Work required —
Search the records for the string "look", and show each line where it appears.

Given data —

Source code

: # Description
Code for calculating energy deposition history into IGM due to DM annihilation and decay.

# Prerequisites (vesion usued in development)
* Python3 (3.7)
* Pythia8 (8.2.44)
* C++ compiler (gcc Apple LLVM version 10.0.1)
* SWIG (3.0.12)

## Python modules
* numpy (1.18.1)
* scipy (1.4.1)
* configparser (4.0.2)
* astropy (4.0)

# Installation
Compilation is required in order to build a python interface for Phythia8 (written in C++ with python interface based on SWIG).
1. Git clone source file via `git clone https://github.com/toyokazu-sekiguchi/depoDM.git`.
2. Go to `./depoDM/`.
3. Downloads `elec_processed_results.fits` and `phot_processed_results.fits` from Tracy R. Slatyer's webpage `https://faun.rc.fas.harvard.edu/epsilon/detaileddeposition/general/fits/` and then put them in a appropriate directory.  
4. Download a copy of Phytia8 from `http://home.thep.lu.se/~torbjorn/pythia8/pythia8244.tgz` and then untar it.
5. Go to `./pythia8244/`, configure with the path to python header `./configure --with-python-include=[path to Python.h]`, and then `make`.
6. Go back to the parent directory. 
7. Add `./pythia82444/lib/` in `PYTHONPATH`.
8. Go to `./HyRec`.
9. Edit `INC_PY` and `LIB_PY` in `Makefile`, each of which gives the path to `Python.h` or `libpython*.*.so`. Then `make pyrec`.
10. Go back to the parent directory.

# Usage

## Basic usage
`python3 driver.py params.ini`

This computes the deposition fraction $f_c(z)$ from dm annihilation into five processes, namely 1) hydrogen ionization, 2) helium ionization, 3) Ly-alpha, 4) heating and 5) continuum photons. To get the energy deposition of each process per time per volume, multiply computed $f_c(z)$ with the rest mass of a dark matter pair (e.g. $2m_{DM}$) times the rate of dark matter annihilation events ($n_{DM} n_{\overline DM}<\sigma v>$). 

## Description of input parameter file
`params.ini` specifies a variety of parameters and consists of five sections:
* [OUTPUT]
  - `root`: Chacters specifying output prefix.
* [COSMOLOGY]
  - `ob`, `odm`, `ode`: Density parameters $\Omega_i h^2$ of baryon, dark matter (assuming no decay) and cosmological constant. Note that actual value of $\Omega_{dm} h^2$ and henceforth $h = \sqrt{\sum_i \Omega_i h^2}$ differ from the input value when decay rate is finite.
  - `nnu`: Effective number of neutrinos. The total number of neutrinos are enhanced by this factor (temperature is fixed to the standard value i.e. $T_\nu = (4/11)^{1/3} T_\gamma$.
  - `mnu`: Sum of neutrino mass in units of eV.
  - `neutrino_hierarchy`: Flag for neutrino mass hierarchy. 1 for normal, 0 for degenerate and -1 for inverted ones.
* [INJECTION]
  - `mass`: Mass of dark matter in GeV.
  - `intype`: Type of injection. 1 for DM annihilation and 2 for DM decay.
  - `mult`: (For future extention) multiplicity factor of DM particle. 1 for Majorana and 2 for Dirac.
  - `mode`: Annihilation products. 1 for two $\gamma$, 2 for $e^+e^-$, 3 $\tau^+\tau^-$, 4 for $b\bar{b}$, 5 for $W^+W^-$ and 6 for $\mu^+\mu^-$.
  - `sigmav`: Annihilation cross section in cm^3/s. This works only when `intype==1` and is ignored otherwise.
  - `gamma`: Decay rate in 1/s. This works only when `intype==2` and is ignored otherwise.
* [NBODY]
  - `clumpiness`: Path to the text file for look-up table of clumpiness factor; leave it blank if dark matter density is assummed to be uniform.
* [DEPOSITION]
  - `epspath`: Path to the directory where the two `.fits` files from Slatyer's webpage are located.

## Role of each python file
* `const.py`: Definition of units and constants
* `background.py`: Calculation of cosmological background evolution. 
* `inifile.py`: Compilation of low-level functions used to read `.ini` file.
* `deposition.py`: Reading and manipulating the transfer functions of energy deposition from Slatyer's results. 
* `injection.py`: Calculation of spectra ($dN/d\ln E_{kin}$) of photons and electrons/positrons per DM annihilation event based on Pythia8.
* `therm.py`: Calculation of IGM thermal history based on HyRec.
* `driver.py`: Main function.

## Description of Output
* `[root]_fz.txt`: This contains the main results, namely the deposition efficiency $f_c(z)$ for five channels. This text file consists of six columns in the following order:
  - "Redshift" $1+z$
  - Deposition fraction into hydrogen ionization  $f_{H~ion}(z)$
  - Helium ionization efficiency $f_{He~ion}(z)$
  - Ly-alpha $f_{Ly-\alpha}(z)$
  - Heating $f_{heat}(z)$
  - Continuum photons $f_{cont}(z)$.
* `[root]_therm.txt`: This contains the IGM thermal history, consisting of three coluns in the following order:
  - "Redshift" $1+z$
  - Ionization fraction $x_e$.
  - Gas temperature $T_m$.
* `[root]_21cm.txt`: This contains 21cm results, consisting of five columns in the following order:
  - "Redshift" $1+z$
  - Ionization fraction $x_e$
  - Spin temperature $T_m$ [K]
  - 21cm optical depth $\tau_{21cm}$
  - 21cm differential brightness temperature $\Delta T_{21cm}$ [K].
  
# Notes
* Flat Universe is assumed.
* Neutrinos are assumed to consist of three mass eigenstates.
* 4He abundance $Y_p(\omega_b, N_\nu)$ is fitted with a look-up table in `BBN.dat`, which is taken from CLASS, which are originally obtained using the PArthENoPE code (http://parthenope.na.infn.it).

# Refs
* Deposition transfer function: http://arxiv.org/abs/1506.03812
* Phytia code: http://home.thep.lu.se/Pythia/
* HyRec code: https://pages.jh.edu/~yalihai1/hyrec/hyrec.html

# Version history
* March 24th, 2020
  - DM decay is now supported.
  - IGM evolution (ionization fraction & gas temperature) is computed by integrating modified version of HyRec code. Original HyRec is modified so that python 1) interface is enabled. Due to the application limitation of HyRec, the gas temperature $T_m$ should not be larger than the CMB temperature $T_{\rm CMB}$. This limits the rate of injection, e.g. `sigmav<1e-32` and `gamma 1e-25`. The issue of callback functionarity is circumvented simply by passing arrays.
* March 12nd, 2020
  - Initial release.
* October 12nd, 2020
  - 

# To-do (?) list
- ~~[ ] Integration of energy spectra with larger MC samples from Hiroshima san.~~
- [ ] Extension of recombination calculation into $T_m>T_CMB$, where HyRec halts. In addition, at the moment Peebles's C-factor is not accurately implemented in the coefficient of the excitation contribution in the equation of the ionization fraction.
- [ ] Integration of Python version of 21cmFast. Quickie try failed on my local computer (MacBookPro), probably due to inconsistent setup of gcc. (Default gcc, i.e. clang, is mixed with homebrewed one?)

Reply to the task —
  - `clumpiness`: Path to the text file for look-up table of clumpiness factor; leave it blank if dark matter density is assummed to be uniform.
* 4He abundance $Y_p(\omega_b, N_\nu)$ is fitted with a look-up table in `BBN.dat`, which is taken from CLASS, which are originally obtained using the PArthENoPE code (http://parthenope.na.infn.it).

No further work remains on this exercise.